CUSTOMER RELATIONSHIP MANAGEMENT –

AN OPPORTUNITY FOR COMPETITIVE ADVANTAGE?

Timothy McMahon

Customer Relationship Management ... it seems there is a new business “buzz word” every year. This year it’s “Customer Relationship Management” or “CRM”. Not long ago it was Partnering. Added-Value is still around as well. Actually CRM is a pretty good catch phrase simply because there is nothing more important than the relationships we establish and maintain with our customers.

I spoke at a recent sales conference and asked my audience, “How many of you think that customer relationship management is important?”. Not surprisingly, every head nodded and every hand went up. Then I asked, “How many of you have a clear strategy in your company for customer relationship management?”. Many, but not all, hands again were raised. Finally I asked, “How many of you think that your CRM strategy is being well executed and is making a measurable difference?". Now only a few hands could be seen, half-raised, among the crowd.

There’s the problem. We all embrace CRM as a good idea but when it comes to developing a customer relationship strategy and then executing it ... well, we’re a bit less confident. We shouldn’t feel that way about something as critical to the success of our businesses as CRM.

There are two fundamental questions you must ask – and successfully answer – if you want to develop a customer relationship management strategy, i.e., one that helps you gain new customers, maximize the potential of current customers, and protect your most important customers from competitive intrusion: What kind of relationship do you want to establish with your customer? And What must you do to create and maintain that relationship?

What kind of relationship do you want to establish with your customer?

When we think about relationships, many of us – and most salespeople – think of the personal one-on-one relationships we establish with key customer personnel. Without question, personal relationships are important. The axiom “People buy from people they like” is still true. The problem is that people come and go in the business world, both in the customer’s company and in our own. So, as useful as personal relationships may be, they’re dangerous to depend on for long term success.

The real question is What kind of relationship do you want your Company to establish with your customers?

• Your customers will directly or indirectly interact with many different people in your company across the enterprise, not just your sales representatives. How do you want your customer to feel about his or her overall interaction with your company? What do you want your customer’s to value about you as a result?

• What are the Key Values you bring your customers; that is, what are the reasons your customers should only want to buy from you? Your key value(s) should form the basis of the customer relationship you want to create. Can you clearly and succinctly define and communicate your key values?

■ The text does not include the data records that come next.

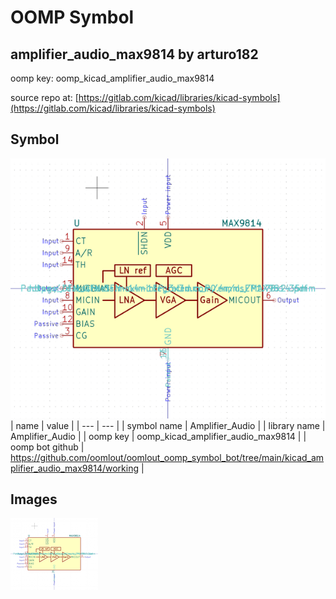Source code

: # OOMP Symbol  
## amplifier_audio_max9814  by arturo182  
  
oomp key: oomp_kicad_amplifier_audio_max9814  
  
source repo at: [https://gitlab.com/kicad/libraries/kicad-symbols](https://gitlab.com/kicad/libraries/kicad-symbols)  
## Symbol  
  
[![working.png](working_600.png)](working.png)  
| name | value | 
| --- | --- | 
| symbol name | Amplifier_Audio | 
| library name | Amplifier_Audio | 
| oomp key | oomp_kicad_amplifier_audio_max9814 | 
| oomp bot github | https://github.com/oomlout/oomlout_oomp_symbol_bot/tree/main/kicad_amplifier_audio_max9814/working | 
## Images  
  
[![working.png](working_140.png)](working.png)  
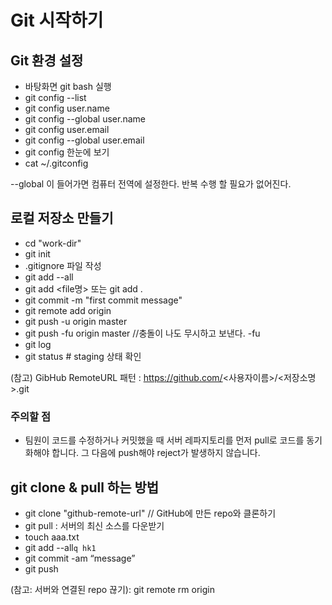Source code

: # Git 시작하기

## Git 환경 설정

- 바탕화면 git bash 실행
- git config --list
- git config user.name
- git config --global user.name <github-name>
- git config user.email
- git config --global user.email <email>
- git config 한눈에 보기
- cat ~/.gitconfig

--global 이 들어가면 컴퓨터 전역에 설정한다. 반복 수행 할 필요가 없어진다.

## 로컬 저장소 만들기

- cd "work-dir"
- git init
- .gitignore 파일 작성
- git add --all
- git add <file명> 또는 git add .
- git commit -m "first commit message"
- git remote add origin <git-remote-url>
- git push -u origin master
- git push -fu origin master //충돌이 나도 무시하고 보낸다. -fu
- git log
- git status # staging 상태 확인

(참고) GibHub RemoteURL 패턴 : https://github.com/<사용자이름>/<저장소명>.git

### 주의할 점

- 팀원이 코드를 수정하거나 커밋했을 때 서버 레파지토리를 먼저 pull로 코드를 동기화해야 합니다. 그 다음에 push해야 reject가 발생하지 않습니다.

## git clone & pull 하는 방법

- git clone "github-remote-url" // GitHub에 만든 repo와 클론하기
- git pull : 서버의 최신 소스를 다운받기
- touch aaa.txt
- git add --all`q hk1`
- git commit -am “message”
- git push

(참고: 서버와 연결된 repo 끊기): git remote rm origin

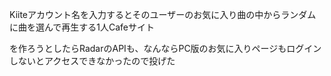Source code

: Kiiteアカウント名を入力するとそのユーザーのお気に入り曲の中からランダムに曲を選んで再生する1人Cafeサイト

を作ろうとしたらRadarのAPIも、なんならPC版のお気に入りページもログインしないとアクセスできなかったので投げた
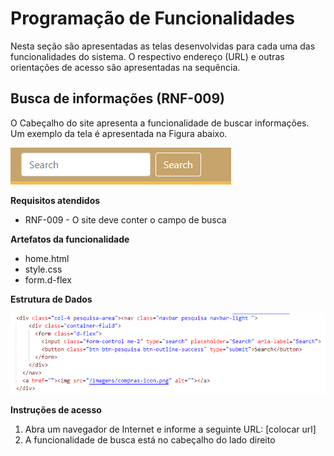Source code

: # Programação de Funcionalidades

Nesta seção são apresentadas as telas desenvolvidas para cada uma das funcionalidades do sistema. O respectivo endereço (URL) e outras orientações de acesso são apresentadas na sequência.

## Busca de informações (RNF-009)
O Cabeçalho do site apresenta a funcionalidade de buscar informações. Um exemplo da tela é apresentada na Figura abaixo. 

![img](img/busca.png)

**Requisitos atendidos**
- RNF-009 - O site deve conter o campo de busca

**Artefatos da funcionalidade**
- home.html
-	style.css
-	form.d-flex

**Estrutura de Dados**

![img](img/codigoBusca.png)

**Instruções de acesso**
1. Abra um navegador de Internet e informe a seguinte URL: [colocar url]
2. A funcionalidade de busca está no cabeçalho do lado direito 
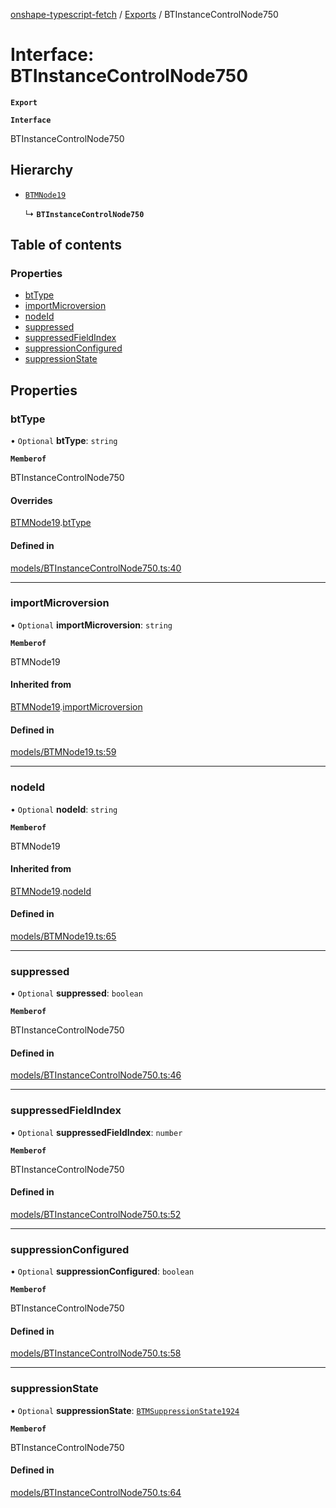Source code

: [onshape-typescript-fetch](../README.md) / [Exports](../modules.md) / BTInstanceControlNode750

# Interface: BTInstanceControlNode750

**`Export`**

**`Interface`**

BTInstanceControlNode750

## Hierarchy

- [`BTMNode19`](BTMNode19.md)

  ↳ **`BTInstanceControlNode750`**

## Table of contents

### Properties

- [btType](BTInstanceControlNode750.md#bttype)
- [importMicroversion](BTInstanceControlNode750.md#importmicroversion)
- [nodeId](BTInstanceControlNode750.md#nodeid)
- [suppressed](BTInstanceControlNode750.md#suppressed)
- [suppressedFieldIndex](BTInstanceControlNode750.md#suppressedfieldindex)
- [suppressionConfigured](BTInstanceControlNode750.md#suppressionconfigured)
- [suppressionState](BTInstanceControlNode750.md#suppressionstate)

## Properties

### btType

• `Optional` **btType**: `string`

**`Memberof`**

BTInstanceControlNode750

#### Overrides

[BTMNode19](BTMNode19.md).[btType](BTMNode19.md#bttype)

#### Defined in

[models/BTInstanceControlNode750.ts:40](https://github.com/toebes/onshape-typescript-fetch/blob/3e11ae1/models/BTInstanceControlNode750.ts#L40)

___

### importMicroversion

• `Optional` **importMicroversion**: `string`

**`Memberof`**

BTMNode19

#### Inherited from

[BTMNode19](BTMNode19.md).[importMicroversion](BTMNode19.md#importmicroversion)

#### Defined in

[models/BTMNode19.ts:59](https://github.com/toebes/onshape-typescript-fetch/blob/3e11ae1/models/BTMNode19.ts#L59)

___

### nodeId

• `Optional` **nodeId**: `string`

**`Memberof`**

BTMNode19

#### Inherited from

[BTMNode19](BTMNode19.md).[nodeId](BTMNode19.md#nodeid)

#### Defined in

[models/BTMNode19.ts:65](https://github.com/toebes/onshape-typescript-fetch/blob/3e11ae1/models/BTMNode19.ts#L65)

___

### suppressed

• `Optional` **suppressed**: `boolean`

**`Memberof`**

BTInstanceControlNode750

#### Defined in

[models/BTInstanceControlNode750.ts:46](https://github.com/toebes/onshape-typescript-fetch/blob/3e11ae1/models/BTInstanceControlNode750.ts#L46)

___

### suppressedFieldIndex

• `Optional` **suppressedFieldIndex**: `number`

**`Memberof`**

BTInstanceControlNode750

#### Defined in

[models/BTInstanceControlNode750.ts:52](https://github.com/toebes/onshape-typescript-fetch/blob/3e11ae1/models/BTInstanceControlNode750.ts#L52)

___

### suppressionConfigured

• `Optional` **suppressionConfigured**: `boolean`

**`Memberof`**

BTInstanceControlNode750

#### Defined in

[models/BTInstanceControlNode750.ts:58](https://github.com/toebes/onshape-typescript-fetch/blob/3e11ae1/models/BTInstanceControlNode750.ts#L58)

___

### suppressionState

• `Optional` **suppressionState**: [`BTMSuppressionState1924`](BTMSuppressionState1924.md)

**`Memberof`**

BTInstanceControlNode750

#### Defined in

[models/BTInstanceControlNode750.ts:64](https://github.com/toebes/onshape-typescript-fetch/blob/3e11ae1/models/BTInstanceControlNode750.ts#L64)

• Are your Key Values unique and important enough to your customers that if they fully understood and appreciated them they would clearly prefer you over your competitors? Take a few moments before you answer this question and take a hard look. Remember that you simply cannot build a powerful business relationship if you can’t offer something the customer needs and values better than your competition. You may need to rethink your key values.

• Does the customer’s every interaction with your entire company support, sell, and enhance this key value message? Does each interaction enhance and build the relationship?

Let’s look at the mythical ABC Company. ABC believes its key values are the quality of its products and the responsiveness of its people. ABC must first ask itself if its customers feel these key values are important – important enough to establish an exclusive business relationship with ABC. ABC must then ask itself if its quality and responsiveness are unique enough to base its customer relationships upon. If the answer to both questions is “Yes”, they must then ask whether every customer interaction – with sales, service, billing, delivery, etc. – actively supports the messages of quality and responsiveness. Finally, does the customer consistently feel that their relationship with the company as a whole is so strong that it can easily survive any change in ABC’s personnel?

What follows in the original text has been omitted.